However, the spider drive was only effectively capable of imparting a normal space acceleration of around 200 gravities due to a lack of inertial compensators, compared to impellers offering known accelerations of up to 700 gravities or 7kps. Maximum speed was limited, as with most ships, to 0.8c in normal space due to radiation and shielding issues. Thus the lower acceleration meant that it would take a spider drive vessel longer to reach maximum speed, a military disadvantage. A spider drive produced no impeller wedge and no sidewalls, which normally served as the main protection of a starship. (SI2)

The spider drive required a style of ship building different to that of impeller or reaction thruster powered craft. Mesan spider drive vessels were trilaterally symmetric because of the need for three sets of tractors to stabilize movement. This was a significant departure from the traditional hammerhead design used in the majority of naval construction. The lack of a protective wedge meant there was no unarmored "top" or "bottom," and such ships had three sets of broadside weapons in between their three drive "keels" instead of an impeller drive ship's two.
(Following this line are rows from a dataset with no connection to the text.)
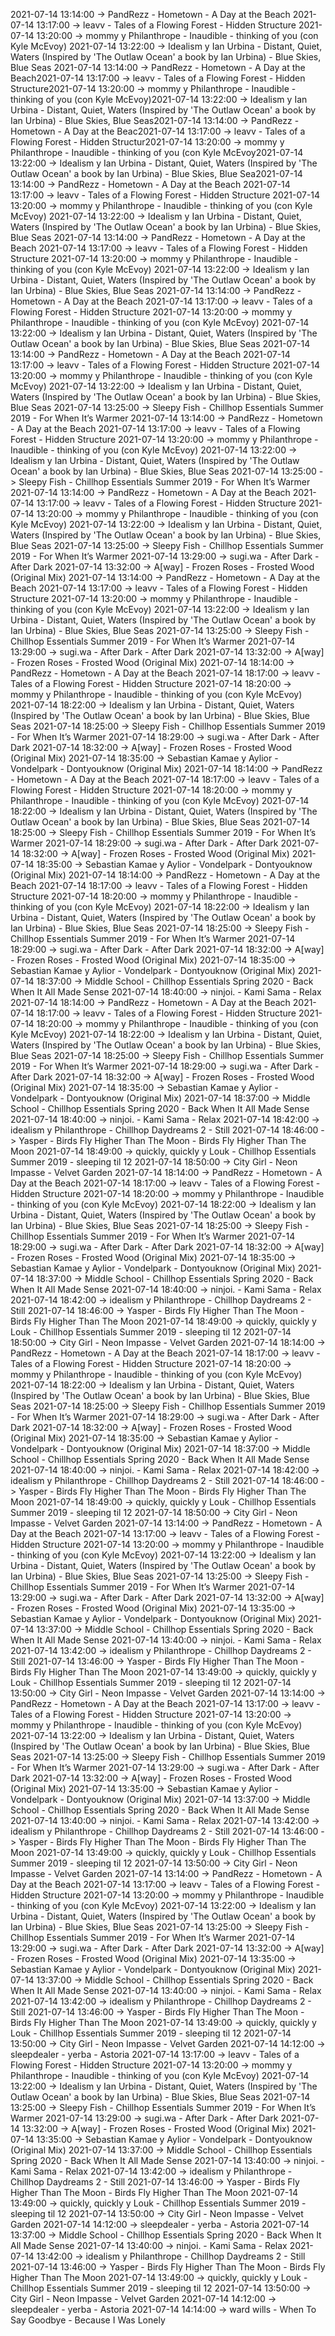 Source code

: 2021-07-14 13:14:00 -> PandRezz - Hometown - A Day at the Beach
2021-07-14 13:17:00 -> leavv - Tales of a Flowing Forest - Hidden Structure
2021-07-14 13:20:00 -> mommy y Philanthrope - Inaudible - thinking of you (con Kyle McEvoy)
2021-07-14 13:22:00 -> Idealism y Ian Urbina - Distant, Quiet, Waters (Inspired by 'The Outlaw Ocean' a book by Ian Urbina) - Blue Skies, Blue Seas
2021-07-14 13:14:00 -> PandRezz - Hometown - A Day at the Beach2021-07-14 13:17:00 -> leavv - Tales of a Flowing Forest - Hidden Structure2021-07-14 13:20:00 -> mommy y Philanthrope - Inaudible - thinking of you (con Kyle McEvoy)2021-07-14 13:22:00 -> Idealism y Ian Urbina - Distant, Quiet, Waters (Inspired by 'The Outlaw Ocean' a book by Ian Urbina) - Blue Skies, Blue Seas2021-07-14 13:14:00 -> PandRezz - Hometown - A Day at the Beac2021-07-14 13:17:00 -> leavv - Tales of a Flowing Forest - Hidden Structur2021-07-14 13:20:00 -> mommy y Philanthrope - Inaudible - thinking of you (con Kyle McEvoy2021-07-14 13:22:00 -> Idealism y Ian Urbina - Distant, Quiet, Waters (Inspired by 'The Outlaw Ocean' a book by Ian Urbina) - Blue Skies, Blue Sea2021-07-14 13:14:00 -> PandRezz - Hometown - A Day at the Beach
2021-07-14 13:17:00 -> leavv - Tales of a Flowing Forest - Hidden Structure
2021-07-14 13:20:00 -> mommy y Philanthrope - Inaudible - thinking of you (con Kyle McEvoy)
2021-07-14 13:22:00 -> Idealism y Ian Urbina - Distant, Quiet, Waters (Inspired by 'The Outlaw Ocean' a book by Ian Urbina) - Blue Skies, Blue Seas
2021-07-14 13:14:00 -> PandRezz - Hometown - A Day at the Beach
2021-07-14 13:17:00 -> leavv - Tales of a Flowing Forest - Hidden Structure
2021-07-14 13:20:00 -> mommy y Philanthrope - Inaudible - thinking of you (con Kyle McEvoy)
2021-07-14 13:22:00 -> Idealism y Ian Urbina - Distant, Quiet, Waters (Inspired by 'The Outlaw Ocean' a book by Ian Urbina) - Blue Skies, Blue Seas
2021-07-14 13:14:00 -> PandRezz - Hometown - A Day at the Beach
2021-07-14 13:17:00 -> leavv - Tales of a Flowing Forest - Hidden Structure
2021-07-14 13:20:00 -> mommy y Philanthrope - Inaudible - thinking of you (con Kyle McEvoy)
2021-07-14 13:22:00 -> Idealism y Ian Urbina - Distant, Quiet, Waters (Inspired by 'The Outlaw Ocean' a book by Ian Urbina) - Blue Skies, Blue Seas
2021-07-14 13:14:00 -> PandRezz - Hometown - A Day at the Beach
2021-07-14 13:17:00 -> leavv - Tales of a Flowing Forest - Hidden Structure
2021-07-14 13:20:00 -> mommy y Philanthrope - Inaudible - thinking of you (con Kyle McEvoy)
2021-07-14 13:22:00 -> Idealism y Ian Urbina - Distant, Quiet, Waters (Inspired by 'The Outlaw Ocean' a book by Ian Urbina) - Blue Skies, Blue Seas
2021-07-14 13:25:00 -> Sleepy Fish - Chillhop Essentials Summer 2019 - For When It’s Warmer
2021-07-14 13:14:00 -> PandRezz - Hometown - A Day at the Beach
2021-07-14 13:17:00 -> leavv - Tales of a Flowing Forest - Hidden Structure
2021-07-14 13:20:00 -> mommy y Philanthrope - Inaudible - thinking of you (con Kyle McEvoy)
2021-07-14 13:22:00 -> Idealism y Ian Urbina - Distant, Quiet, Waters (Inspired by 'The Outlaw Ocean' a book by Ian Urbina) - Blue Skies, Blue Seas
2021-07-14 13:25:00 -> Sleepy Fish - Chillhop Essentials Summer 2019 - For When It’s Warmer
2021-07-14 13:14:00 -> PandRezz - Hometown - A Day at the Beach
2021-07-14 13:17:00 -> leavv - Tales of a Flowing Forest - Hidden Structure
2021-07-14 13:20:00 -> mommy y Philanthrope - Inaudible - thinking of you (con Kyle McEvoy)
2021-07-14 13:22:00 -> Idealism y Ian Urbina - Distant, Quiet, Waters (Inspired by 'The Outlaw Ocean' a book by Ian Urbina) - Blue Skies, Blue Seas
2021-07-14 13:25:00 -> Sleepy Fish - Chillhop Essentials Summer 2019 - For When It’s Warmer
2021-07-14 13:29:00 -> sugi.wa - After Dark - After Dark
2021-07-14 13:32:00 -> A[way] - Frozen Roses - Frosted Wood (Original Mix)
2021-07-14 13:14:00 -> PandRezz - Hometown - A Day at the Beach
2021-07-14 13:17:00 -> leavv - Tales of a Flowing Forest - Hidden Structure
2021-07-14 13:20:00 -> mommy y Philanthrope - Inaudible - thinking of you (con Kyle McEvoy)
2021-07-14 13:22:00 -> Idealism y Ian Urbina - Distant, Quiet, Waters (Inspired by 'The Outlaw Ocean' a book by Ian Urbina) - Blue Skies, Blue Seas
2021-07-14 13:25:00 -> Sleepy Fish - Chillhop Essentials Summer 2019 - For When It’s Warmer
2021-07-14 13:29:00 -> sugi.wa - After Dark - After Dark
2021-07-14 13:32:00 -> A[way] - Frozen Roses - Frosted Wood (Original Mix)
2021-07-14 18:14:00 -> PandRezz - Hometown - A Day at the Beach
2021-07-14 18:17:00 -> leavv - Tales of a Flowing Forest - Hidden Structure
2021-07-14 18:20:00 -> mommy y Philanthrope - Inaudible - thinking of you (con Kyle McEvoy)
2021-07-14 18:22:00 -> Idealism y Ian Urbina - Distant, Quiet, Waters (Inspired by 'The Outlaw Ocean' a book by Ian Urbina) - Blue Skies, Blue Seas
2021-07-14 18:25:00 -> Sleepy Fish - Chillhop Essentials Summer 2019 - For When It’s Warmer
2021-07-14 18:29:00 -> sugi.wa - After Dark - After Dark
2021-07-14 18:32:00 -> A[way] - Frozen Roses - Frosted Wood (Original Mix)
2021-07-14 18:35:00 -> Sebastian Kamae y Aylior - Vondelpark - Dontyouknow (Original Mix)
2021-07-14 18:14:00 -> PandRezz - Hometown - A Day at the Beach
2021-07-14 18:17:00 -> leavv - Tales of a Flowing Forest - Hidden Structure
2021-07-14 18:20:00 -> mommy y Philanthrope - Inaudible - thinking of you (con Kyle McEvoy)
2021-07-14 18:22:00 -> Idealism y Ian Urbina - Distant, Quiet, Waters (Inspired by 'The Outlaw Ocean' a book by Ian Urbina) - Blue Skies, Blue Seas
2021-07-14 18:25:00 -> Sleepy Fish - Chillhop Essentials Summer 2019 - For When It’s Warmer
2021-07-14 18:29:00 -> sugi.wa - After Dark - After Dark
2021-07-14 18:32:00 -> A[way] - Frozen Roses - Frosted Wood (Original Mix)
2021-07-14 18:35:00 -> Sebastian Kamae y Aylior - Vondelpark - Dontyouknow (Original Mix)
2021-07-14 18:14:00 -> PandRezz - Hometown - A Day at the Beach
2021-07-14 18:17:00 -> leavv - Tales of a Flowing Forest - Hidden Structure
2021-07-14 18:20:00 -> mommy y Philanthrope - Inaudible - thinking of you (con Kyle McEvoy)
2021-07-14 18:22:00 -> Idealism y Ian Urbina - Distant, Quiet, Waters (Inspired by 'The Outlaw Ocean' a book by Ian Urbina) - Blue Skies, Blue Seas
2021-07-14 18:25:00 -> Sleepy Fish - Chillhop Essentials Summer 2019 - For When It’s Warmer
2021-07-14 18:29:00 -> sugi.wa - After Dark - After Dark
2021-07-14 18:32:00 -> A[way] - Frozen Roses - Frosted Wood (Original Mix)
2021-07-14 18:35:00 -> Sebastian Kamae y Aylior - Vondelpark - Dontyouknow (Original Mix)
2021-07-14 18:37:00 -> Middle School - Chillhop Essentials Spring 2020 - Back When It All Made Sense
2021-07-14 18:40:00 -> ninjoi. - Kami Sama - Relax
2021-07-14 18:14:00 -> PandRezz - Hometown - A Day at the Beach
2021-07-14 18:17:00 -> leavv - Tales of a Flowing Forest - Hidden Structure
2021-07-14 18:20:00 -> mommy y Philanthrope - Inaudible - thinking of you (con Kyle McEvoy)
2021-07-14 18:22:00 -> Idealism y Ian Urbina - Distant, Quiet, Waters (Inspired by 'The Outlaw Ocean' a book by Ian Urbina) - Blue Skies, Blue Seas
2021-07-14 18:25:00 -> Sleepy Fish - Chillhop Essentials Summer 2019 - For When It’s Warmer
2021-07-14 18:29:00 -> sugi.wa - After Dark - After Dark
2021-07-14 18:32:00 -> A[way] - Frozen Roses - Frosted Wood (Original Mix)
2021-07-14 18:35:00 -> Sebastian Kamae y Aylior - Vondelpark - Dontyouknow (Original Mix)
2021-07-14 18:37:00 -> Middle School - Chillhop Essentials Spring 2020 - Back When It All Made Sense
2021-07-14 18:40:00 -> ninjoi. - Kami Sama - Relax
2021-07-14 18:42:00 -> idealism y Philanthrope - Chillhop Daydreams 2 - Still
2021-07-14 18:46:00 -> Yasper - Birds Fly Higher Than The Moon - Birds Fly Higher Than The Moon
2021-07-14 18:49:00 -> quickly, quickly y Louk - Chillhop Essentials Summer 2019 - sleeping til 12
2021-07-14 18:50:00 -> City Girl - Neon Impasse - Velvet Garden
2021-07-14 18:14:00 -> PandRezz - Hometown - A Day at the Beach
2021-07-14 18:17:00 -> leavv - Tales of a Flowing Forest - Hidden Structure
2021-07-14 18:20:00 -> mommy y Philanthrope - Inaudible - thinking of you (con Kyle McEvoy)
2021-07-14 18:22:00 -> Idealism y Ian Urbina - Distant, Quiet, Waters (Inspired by 'The Outlaw Ocean' a book by Ian Urbina) - Blue Skies, Blue Seas
2021-07-14 18:25:00 -> Sleepy Fish - Chillhop Essentials Summer 2019 - For When It’s Warmer
2021-07-14 18:29:00 -> sugi.wa - After Dark - After Dark
2021-07-14 18:32:00 -> A[way] - Frozen Roses - Frosted Wood (Original Mix)
2021-07-14 18:35:00 -> Sebastian Kamae y Aylior - Vondelpark - Dontyouknow (Original Mix)
2021-07-14 18:37:00 -> Middle School - Chillhop Essentials Spring 2020 - Back When It All Made Sense
2021-07-14 18:40:00 -> ninjoi. - Kami Sama - Relax
2021-07-14 18:42:00 -> idealism y Philanthrope - Chillhop Daydreams 2 - Still
2021-07-14 18:46:00 -> Yasper - Birds Fly Higher Than The Moon - Birds Fly Higher Than The Moon
2021-07-14 18:49:00 -> quickly, quickly y Louk - Chillhop Essentials Summer 2019 - sleeping til 12
2021-07-14 18:50:00 -> City Girl - Neon Impasse - Velvet Garden
2021-07-14 18:14:00 -> PandRezz - Hometown - A Day at the Beach
2021-07-14 18:17:00 -> leavv - Tales of a Flowing Forest - Hidden Structure
2021-07-14 18:20:00 -> mommy y Philanthrope - Inaudible - thinking of you (con Kyle McEvoy)
2021-07-14 18:22:00 -> Idealism y Ian Urbina - Distant, Quiet, Waters (Inspired by 'The Outlaw Ocean' a book by Ian Urbina) - Blue Skies, Blue Seas
2021-07-14 18:25:00 -> Sleepy Fish - Chillhop Essentials Summer 2019 - For When It’s Warmer
2021-07-14 18:29:00 -> sugi.wa - After Dark - After Dark
2021-07-14 18:32:00 -> A[way] - Frozen Roses - Frosted Wood (Original Mix)
2021-07-14 18:35:00 -> Sebastian Kamae y Aylior - Vondelpark - Dontyouknow (Original Mix)
2021-07-14 18:37:00 -> Middle School - Chillhop Essentials Spring 2020 - Back When It All Made Sense
2021-07-14 18:40:00 -> ninjoi. - Kami Sama - Relax
2021-07-14 18:42:00 -> idealism y Philanthrope - Chillhop Daydreams 2 - Still
2021-07-14 18:46:00 -> Yasper - Birds Fly Higher Than The Moon - Birds Fly Higher Than The Moon
2021-07-14 18:49:00 -> quickly, quickly y Louk - Chillhop Essentials Summer 2019 - sleeping til 12
2021-07-14 18:50:00 -> City Girl - Neon Impasse - Velvet Garden
2021-07-14 13:14:00 -> PandRezz - Hometown - A Day at the Beach
2021-07-14 13:17:00 -> leavv - Tales of a Flowing Forest - Hidden Structure
2021-07-14 13:20:00 -> mommy y Philanthrope - Inaudible - thinking of you (con Kyle McEvoy)
2021-07-14 13:22:00 -> Idealism y Ian Urbina - Distant, Quiet, Waters (Inspired by 'The Outlaw Ocean' a book by Ian Urbina) - Blue Skies, Blue Seas
2021-07-14 13:25:00 -> Sleepy Fish - Chillhop Essentials Summer 2019 - For When It’s Warmer
2021-07-14 13:29:00 -> sugi.wa - After Dark - After Dark
2021-07-14 13:32:00 -> A[way] - Frozen Roses - Frosted Wood (Original Mix)
2021-07-14 13:35:00 -> Sebastian Kamae y Aylior - Vondelpark - Dontyouknow (Original Mix)
2021-07-14 13:37:00 -> Middle School - Chillhop Essentials Spring 2020 - Back When It All Made Sense
2021-07-14 13:40:00 -> ninjoi. - Kami Sama - Relax
2021-07-14 13:42:00 -> idealism y Philanthrope - Chillhop Daydreams 2 - Still
2021-07-14 13:46:00 -> Yasper - Birds Fly Higher Than The Moon - Birds Fly Higher Than The Moon
2021-07-14 13:49:00 -> quickly, quickly y Louk - Chillhop Essentials Summer 2019 - sleeping til 12
2021-07-14 13:50:00 -> City Girl - Neon Impasse - Velvet Garden
2021-07-14 13:14:00 -> PandRezz - Hometown - A Day at the Beach
2021-07-14 13:17:00 -> leavv - Tales of a Flowing Forest - Hidden Structure
2021-07-14 13:20:00 -> mommy y Philanthrope - Inaudible - thinking of you (con Kyle McEvoy)
2021-07-14 13:22:00 -> Idealism y Ian Urbina - Distant, Quiet, Waters (Inspired by 'The Outlaw Ocean' a book by Ian Urbina) - Blue Skies, Blue Seas
2021-07-14 13:25:00 -> Sleepy Fish - Chillhop Essentials Summer 2019 - For When It’s Warmer
2021-07-14 13:29:00 -> sugi.wa - After Dark - After Dark
2021-07-14 13:32:00 -> A[way] - Frozen Roses - Frosted Wood (Original Mix)
2021-07-14 13:35:00 -> Sebastian Kamae y Aylior - Vondelpark - Dontyouknow (Original Mix)
2021-07-14 13:37:00 -> Middle School - Chillhop Essentials Spring 2020 - Back When It All Made Sense
2021-07-14 13:40:00 -> ninjoi. - Kami Sama - Relax
2021-07-14 13:42:00 -> idealism y Philanthrope - Chillhop Daydreams 2 - Still
2021-07-14 13:46:00 -> Yasper - Birds Fly Higher Than The Moon - Birds Fly Higher Than The Moon
2021-07-14 13:49:00 -> quickly, quickly y Louk - Chillhop Essentials Summer 2019 - sleeping til 12
2021-07-14 13:50:00 -> City Girl - Neon Impasse - Velvet Garden
2021-07-14 13:14:00 -> PandRezz - Hometown - A Day at the Beach
2021-07-14 13:17:00 -> leavv - Tales of a Flowing Forest - Hidden Structure
2021-07-14 13:20:00 -> mommy y Philanthrope - Inaudible - thinking of you (con Kyle McEvoy)
2021-07-14 13:22:00 -> Idealism y Ian Urbina - Distant, Quiet, Waters (Inspired by 'The Outlaw Ocean' a book by Ian Urbina) - Blue Skies, Blue Seas
2021-07-14 13:25:00 -> Sleepy Fish - Chillhop Essentials Summer 2019 - For When It’s Warmer
2021-07-14 13:29:00 -> sugi.wa - After Dark - After Dark
2021-07-14 13:32:00 -> A[way] - Frozen Roses - Frosted Wood (Original Mix)
2021-07-14 13:35:00 -> Sebastian Kamae y Aylior - Vondelpark - Dontyouknow (Original Mix)
2021-07-14 13:37:00 -> Middle School - Chillhop Essentials Spring 2020 - Back When It All Made Sense
2021-07-14 13:40:00 -> ninjoi. - Kami Sama - Relax
2021-07-14 13:42:00 -> idealism y Philanthrope - Chillhop Daydreams 2 - Still
2021-07-14 13:46:00 -> Yasper - Birds Fly Higher Than The Moon - Birds Fly Higher Than The Moon
2021-07-14 13:49:00 -> quickly, quickly y Louk - Chillhop Essentials Summer 2019 - sleeping til 12
2021-07-14 13:50:00 -> City Girl - Neon Impasse - Velvet Garden
2021-07-14 14:12:00 -> sleepdealer - yerba - Astoria
2021-07-14 13:17:00 -> leavv - Tales of a Flowing Forest - Hidden Structure
2021-07-14 13:20:00 -> mommy y Philanthrope - Inaudible - thinking of you (con Kyle McEvoy)
2021-07-14 13:22:00 -> Idealism y Ian Urbina - Distant, Quiet, Waters (Inspired by 'The Outlaw Ocean' a book by Ian Urbina) - Blue Skies, Blue Seas
2021-07-14 13:25:00 -> Sleepy Fish - Chillhop Essentials Summer 2019 - For When It’s Warmer
2021-07-14 13:29:00 -> sugi.wa - After Dark - After Dark
2021-07-14 13:32:00 -> A[way] - Frozen Roses - Frosted Wood (Original Mix)
2021-07-14 13:35:00 -> Sebastian Kamae y Aylior - Vondelpark - Dontyouknow (Original Mix)
2021-07-14 13:37:00 -> Middle School - Chillhop Essentials Spring 2020 - Back When It All Made Sense
2021-07-14 13:40:00 -> ninjoi. - Kami Sama - Relax
2021-07-14 13:42:00 -> idealism y Philanthrope - Chillhop Daydreams 2 - Still
2021-07-14 13:46:00 -> Yasper - Birds Fly Higher Than The Moon - Birds Fly Higher Than The Moon
2021-07-14 13:49:00 -> quickly, quickly y Louk - Chillhop Essentials Summer 2019 - sleeping til 12
2021-07-14 13:50:00 -> City Girl - Neon Impasse - Velvet Garden
2021-07-14 14:12:00 -> sleepdealer - yerba - Astoria
2021-07-14 13:37:00 -> Middle School - Chillhop Essentials Spring 2020 - Back When It All Made Sense
2021-07-14 13:40:00 -> ninjoi. - Kami Sama - Relax
2021-07-14 13:42:00 -> idealism y Philanthrope - Chillhop Daydreams 2 - Still
2021-07-14 13:46:00 -> Yasper - Birds Fly Higher Than The Moon - Birds Fly Higher Than The Moon
2021-07-14 13:49:00 -> quickly, quickly y Louk - Chillhop Essentials Summer 2019 - sleeping til 12
2021-07-14 13:50:00 -> City Girl - Neon Impasse - Velvet Garden
2021-07-14 14:12:00 -> sleepdealer - yerba - Astoria
2021-07-14 14:14:00 -> ward wills - When To Say Goodbye - Because I Was Lonely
The spider drive also required improvements on gravitic plating technology, as the vessel in question had no wedge and therefore no gravity sump for an inertial compensator to work with to neutralize the effects of acceleration. Because grav-plates carried the load of compensating for acceleration, spider drive ships were wider, with their decks oriented perpendicular to the axis of motion (i.e. the front of the ship is "up" internally). (SI2)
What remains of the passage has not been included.